In my ECON110 Economics and Society class we cover labour markets. One of the key aspects is that, based on the basic theory, the wages in different labour markets should be the same. The intuition that leads to that conclusion is simple: If labour is mobile and there are no costs of moving, and if there were labour markets with different wages, then workers would move from the low wage market to the high wage market. This would increase the supply of workers in the high-wage labour market, lowering wages there, and decrease the supply of workers in the low-wage labour market, raising wages there. This would continue until the two markets have the same wage.
Using that as a starting point, we then discuss why that doesn't happen in the real world. There are a number of fairly intuitive and fairly obvious reasons, usually relating to differences in supply and/or demand in the markets. In this post though, I only want to concentrate on one explanation: compensating differentials. Some jobs have desirable characteristics, while other jobs have undesirable characteristics. Jobs with desirable characteristics attract more workers, increasing labour supply and lowering wages relative to jobs with undesirable characteristics. In other words, workers are compensated (with higher wages) for undertaking jobs that have undesirable characteristics. The standard example I use is welders - on oil rigs, welders can earn several times higher salaries than they can onshore. They are essentially being compensated for a number of undesirable characteristics of the job though - long hours, high stress environment, long periods away from family, and higher risk of death or injury.
The textbook treatment of compensating differentials usually tends to focus more on negative characteristics (as I have above). Positive job characteristics are typically explained as the inverse of negative job characteristics. However, jobs may provide non-monetary or emotional rewards (so-called "psychic payoffs"). These arise where the worker receives utility or satisfaction from doing the job, over and above any monetary wages they receive. A 2012 paper in the journal Kyklos (gated) by William Baumol and David Throsby does a good job of explaining how these psychic payoffs work and their implications in the context of sports and the arts.* In their basic model, Baumol and Throsby describe how the existence of psychic payoffs leads to systematic underpayment of workers (a classic compensating differential as described above, but in this case a positive one).

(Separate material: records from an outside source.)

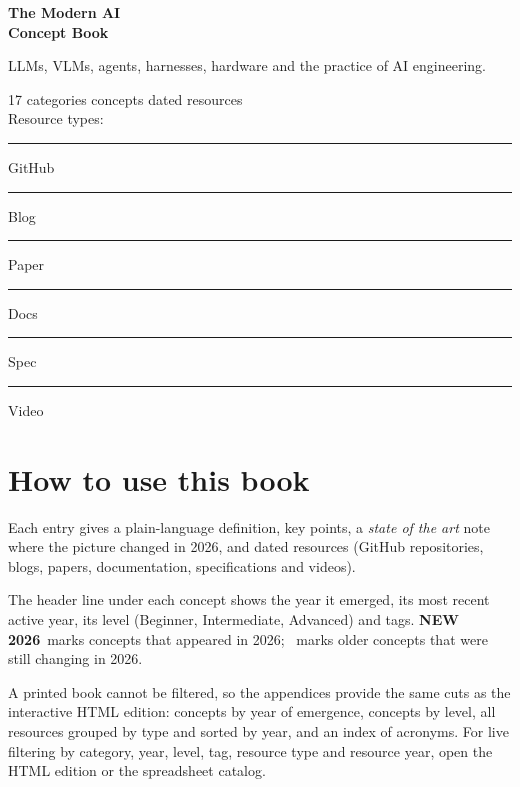 \documentclass[10pt,a4paper,openany]{report}
\newcommand{\newtag}{\colorbox{newc}{\sffamily\scriptsize\bfseries\color{white}NEW 2026}}
\newcommand{\acttag}{\fcolorbox{newc}{white}{\sffamily\scriptsize\color{newc}ACTIVE 2026}}
\begin{document}
\begin{titlepage}
\vspace*{0.3cm}
{\color{white}\sffamily\bfseries\fontsize{42}{44}\selectfont The Modern AI\\[4pt] Concept Book\par}
\vspace{2.4cm}
{\Large LLMs, VLMs, agents, harnesses, hardware and the practice of AI engineering.\par}
\vfill
{\sffamily\small\color{muted}17 categories  concepts  dated resources\\[6pt]
Resource types:\ \textcolor{kG}{\rule{5pt}{5pt}} GitHub\quad \textcolor{kB}{\rule{5pt}{5pt}} Blog\quad \textcolor{kP}{\rule{5pt}{5pt}} Paper\quad \textcolor{kD}{\rule{5pt}{5pt}} Docs\quad \textcolor{kS}{\rule{5pt}{5pt}} Spec\quad \textcolor{kV}{\rule{5pt}{5pt}} Video\par}
\end{titlepage}

\chapter*{How to use this book}
Each entry gives a plain-language definition, key points, a \emph{state of the art} note where the picture changed in 2026, and dated resources (GitHub repositories, blogs, papers, documentation, specifications and videos).

The header line under each concept shows the year it emerged, its most recent active year, its level (Beginner, Intermediate, Advanced) and tags. \newtag\ marks concepts that appeared in 2026; \acttag\ marks older concepts that were still changing in 2026.

A printed book cannot be filtered, so the appendices provide the same cuts as the interactive HTML edition: concepts by year of emergence, concepts by level, all resources grouped by type and sorted by year, and an index of acronyms. For live filtering by category, year, level, tag, resource type and resource year, open the HTML edition or the spreadsheet catalog.
\end{document}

However, I thought the more interesting implication of their paper occurred when they relaxed the assumptions so that labour was no longer completely mobile. When sports stars (or actors, dancers, etc. in the case of the arts) become emotionally attached to a team, they are less willing to move elsewhere. This gives the team some additional monopsony power in salary negotiations, and lowers the resulting wage (leading to 'underpaid' superstars). Again, this is a compensating differential, but the mechanism through which it arises is different (it arises indirectly because of the reduced mobility, rather than directly through the job characteristics themselves). Because this effect arises indirectly, it can be caused not only by positive job characteristics (such as a superstar's attachment to their team), but also through characteristics of the labour market (such as contract terms, etc.). There is evidence to support this, with superstars being paid much less than their contributions to team revenues, such as here (ungated version here).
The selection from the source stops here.